> **YOUR INSTRUCTIONS**
Among the entries below, take the line with "Riesz representation theorem" and the line with "Let $X$ be a", and output them and every line between them exactly, with nothing else.

[Stored data]

************

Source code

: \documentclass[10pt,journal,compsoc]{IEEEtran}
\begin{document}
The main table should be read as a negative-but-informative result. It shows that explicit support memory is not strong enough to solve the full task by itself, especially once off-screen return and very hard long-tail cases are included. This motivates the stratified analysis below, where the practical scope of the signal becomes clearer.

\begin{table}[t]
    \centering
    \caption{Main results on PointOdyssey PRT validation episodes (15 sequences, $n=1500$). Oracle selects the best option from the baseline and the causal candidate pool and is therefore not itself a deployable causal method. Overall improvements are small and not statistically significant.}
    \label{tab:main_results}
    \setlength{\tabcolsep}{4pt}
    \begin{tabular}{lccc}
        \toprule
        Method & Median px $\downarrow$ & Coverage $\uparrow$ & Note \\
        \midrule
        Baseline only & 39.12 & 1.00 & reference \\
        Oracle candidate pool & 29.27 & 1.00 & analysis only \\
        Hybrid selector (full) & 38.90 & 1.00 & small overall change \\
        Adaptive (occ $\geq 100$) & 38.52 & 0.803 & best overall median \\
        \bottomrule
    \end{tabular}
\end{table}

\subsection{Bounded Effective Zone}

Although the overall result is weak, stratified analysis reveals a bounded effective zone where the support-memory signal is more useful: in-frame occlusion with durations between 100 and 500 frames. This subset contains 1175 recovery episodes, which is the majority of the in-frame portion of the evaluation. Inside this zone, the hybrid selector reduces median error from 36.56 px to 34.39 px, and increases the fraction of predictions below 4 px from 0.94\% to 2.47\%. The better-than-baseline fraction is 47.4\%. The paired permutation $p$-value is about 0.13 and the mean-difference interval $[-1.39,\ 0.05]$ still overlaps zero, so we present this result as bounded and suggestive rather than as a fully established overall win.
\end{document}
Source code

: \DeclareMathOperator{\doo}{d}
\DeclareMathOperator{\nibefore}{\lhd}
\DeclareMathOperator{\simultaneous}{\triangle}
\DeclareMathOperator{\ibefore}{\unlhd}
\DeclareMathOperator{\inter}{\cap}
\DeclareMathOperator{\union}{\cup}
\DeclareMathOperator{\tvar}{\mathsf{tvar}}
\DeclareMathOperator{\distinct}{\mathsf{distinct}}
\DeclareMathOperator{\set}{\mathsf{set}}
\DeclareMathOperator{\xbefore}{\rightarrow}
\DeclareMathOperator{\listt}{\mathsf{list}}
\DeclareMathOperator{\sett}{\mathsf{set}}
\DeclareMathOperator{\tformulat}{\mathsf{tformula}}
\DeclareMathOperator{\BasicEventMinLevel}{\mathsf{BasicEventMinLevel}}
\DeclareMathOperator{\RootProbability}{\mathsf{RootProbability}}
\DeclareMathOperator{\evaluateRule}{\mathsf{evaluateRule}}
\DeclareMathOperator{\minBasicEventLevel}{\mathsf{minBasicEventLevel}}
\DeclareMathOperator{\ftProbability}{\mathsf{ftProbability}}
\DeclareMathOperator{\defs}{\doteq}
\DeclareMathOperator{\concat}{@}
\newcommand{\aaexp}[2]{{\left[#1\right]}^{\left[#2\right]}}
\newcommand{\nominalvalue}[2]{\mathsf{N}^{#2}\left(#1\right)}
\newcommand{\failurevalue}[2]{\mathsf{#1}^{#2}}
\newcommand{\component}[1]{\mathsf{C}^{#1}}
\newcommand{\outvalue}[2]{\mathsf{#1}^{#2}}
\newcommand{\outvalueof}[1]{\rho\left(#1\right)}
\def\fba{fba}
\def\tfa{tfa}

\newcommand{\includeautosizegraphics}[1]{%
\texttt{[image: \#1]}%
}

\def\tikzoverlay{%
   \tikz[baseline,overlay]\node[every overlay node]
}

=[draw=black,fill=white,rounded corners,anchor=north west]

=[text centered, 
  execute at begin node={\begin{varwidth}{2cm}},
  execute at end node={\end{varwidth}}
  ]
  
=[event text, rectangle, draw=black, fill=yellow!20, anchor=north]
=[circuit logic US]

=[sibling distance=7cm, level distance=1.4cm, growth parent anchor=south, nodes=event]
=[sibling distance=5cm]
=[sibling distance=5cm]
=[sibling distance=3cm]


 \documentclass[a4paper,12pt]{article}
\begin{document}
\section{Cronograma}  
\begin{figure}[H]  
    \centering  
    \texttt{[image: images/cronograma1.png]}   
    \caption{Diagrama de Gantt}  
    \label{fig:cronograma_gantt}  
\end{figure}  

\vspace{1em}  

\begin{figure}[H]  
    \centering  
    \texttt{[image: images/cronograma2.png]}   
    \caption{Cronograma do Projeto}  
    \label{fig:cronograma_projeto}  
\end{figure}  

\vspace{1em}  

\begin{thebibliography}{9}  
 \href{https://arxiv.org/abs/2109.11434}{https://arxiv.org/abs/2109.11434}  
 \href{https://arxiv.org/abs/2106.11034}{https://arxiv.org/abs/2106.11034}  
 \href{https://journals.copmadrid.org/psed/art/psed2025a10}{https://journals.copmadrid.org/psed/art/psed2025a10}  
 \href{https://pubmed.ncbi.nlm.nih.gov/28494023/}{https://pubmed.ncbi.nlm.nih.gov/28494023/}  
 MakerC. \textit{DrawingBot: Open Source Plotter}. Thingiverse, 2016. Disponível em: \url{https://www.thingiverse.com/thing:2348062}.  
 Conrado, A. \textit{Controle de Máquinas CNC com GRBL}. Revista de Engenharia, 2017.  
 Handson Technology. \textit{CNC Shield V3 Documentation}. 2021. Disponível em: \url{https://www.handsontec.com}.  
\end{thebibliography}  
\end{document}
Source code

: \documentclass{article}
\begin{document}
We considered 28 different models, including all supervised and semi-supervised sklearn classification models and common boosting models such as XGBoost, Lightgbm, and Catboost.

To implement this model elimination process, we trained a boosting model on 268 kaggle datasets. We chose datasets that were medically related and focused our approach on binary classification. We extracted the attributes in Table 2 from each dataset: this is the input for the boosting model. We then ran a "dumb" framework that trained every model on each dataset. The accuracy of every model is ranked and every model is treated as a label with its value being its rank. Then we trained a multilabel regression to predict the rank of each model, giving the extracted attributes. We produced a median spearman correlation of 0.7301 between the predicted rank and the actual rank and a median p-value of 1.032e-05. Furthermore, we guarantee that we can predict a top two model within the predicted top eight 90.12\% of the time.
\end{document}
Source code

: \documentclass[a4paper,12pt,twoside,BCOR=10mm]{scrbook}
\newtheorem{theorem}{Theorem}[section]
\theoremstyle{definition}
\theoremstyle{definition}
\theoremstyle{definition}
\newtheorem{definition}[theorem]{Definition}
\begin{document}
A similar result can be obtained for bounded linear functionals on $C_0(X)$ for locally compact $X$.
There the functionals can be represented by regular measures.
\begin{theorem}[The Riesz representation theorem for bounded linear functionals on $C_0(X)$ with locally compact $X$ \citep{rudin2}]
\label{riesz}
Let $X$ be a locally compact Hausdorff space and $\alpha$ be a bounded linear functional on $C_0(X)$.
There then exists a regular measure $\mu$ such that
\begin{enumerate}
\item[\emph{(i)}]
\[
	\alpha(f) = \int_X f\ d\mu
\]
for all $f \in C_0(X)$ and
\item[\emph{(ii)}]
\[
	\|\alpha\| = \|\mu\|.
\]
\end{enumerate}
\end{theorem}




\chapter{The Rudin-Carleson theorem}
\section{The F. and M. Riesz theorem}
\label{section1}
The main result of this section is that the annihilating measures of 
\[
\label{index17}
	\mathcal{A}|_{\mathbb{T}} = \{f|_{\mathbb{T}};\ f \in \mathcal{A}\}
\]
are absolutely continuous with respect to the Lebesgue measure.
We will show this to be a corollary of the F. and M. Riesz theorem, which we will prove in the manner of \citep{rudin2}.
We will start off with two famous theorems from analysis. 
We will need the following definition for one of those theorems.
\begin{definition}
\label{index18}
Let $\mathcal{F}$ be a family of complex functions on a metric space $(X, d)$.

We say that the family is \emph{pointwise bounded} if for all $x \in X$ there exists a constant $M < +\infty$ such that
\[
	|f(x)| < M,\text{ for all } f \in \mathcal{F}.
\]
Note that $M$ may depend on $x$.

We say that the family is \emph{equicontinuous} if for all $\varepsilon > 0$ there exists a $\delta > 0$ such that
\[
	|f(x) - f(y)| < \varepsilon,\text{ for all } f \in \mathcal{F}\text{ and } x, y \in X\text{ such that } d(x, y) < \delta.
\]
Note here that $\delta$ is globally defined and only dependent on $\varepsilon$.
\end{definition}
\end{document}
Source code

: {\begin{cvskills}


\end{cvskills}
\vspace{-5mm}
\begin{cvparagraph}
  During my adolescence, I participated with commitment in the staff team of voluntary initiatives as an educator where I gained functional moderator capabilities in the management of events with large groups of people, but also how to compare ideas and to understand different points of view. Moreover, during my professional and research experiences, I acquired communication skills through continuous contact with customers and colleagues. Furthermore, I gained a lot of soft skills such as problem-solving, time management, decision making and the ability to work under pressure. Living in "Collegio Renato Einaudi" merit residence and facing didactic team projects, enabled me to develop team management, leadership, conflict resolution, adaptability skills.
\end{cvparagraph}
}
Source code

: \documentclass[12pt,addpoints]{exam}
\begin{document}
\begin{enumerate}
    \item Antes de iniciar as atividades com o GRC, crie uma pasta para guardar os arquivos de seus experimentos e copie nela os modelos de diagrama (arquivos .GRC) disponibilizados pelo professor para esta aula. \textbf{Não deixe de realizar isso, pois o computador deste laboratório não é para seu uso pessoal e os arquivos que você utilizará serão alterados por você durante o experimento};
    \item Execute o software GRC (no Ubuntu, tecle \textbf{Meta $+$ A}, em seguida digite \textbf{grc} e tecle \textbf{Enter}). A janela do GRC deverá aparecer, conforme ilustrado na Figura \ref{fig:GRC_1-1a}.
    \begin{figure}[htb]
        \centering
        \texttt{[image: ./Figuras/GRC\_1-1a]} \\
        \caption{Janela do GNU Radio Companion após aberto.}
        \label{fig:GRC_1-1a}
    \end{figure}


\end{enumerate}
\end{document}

************

> **SOLUTION TO THE EXERCISE**
\begin{theorem}[The Riesz representation theorem for bounded linear functionals on $C_0(X)$ with locally compact $X$ \citep{rudin2}]
\label{riesz}
Let $X$ be a locally compact Hausdorff space and $\alpha$ be a bounded linear functional on $C_0(X)$.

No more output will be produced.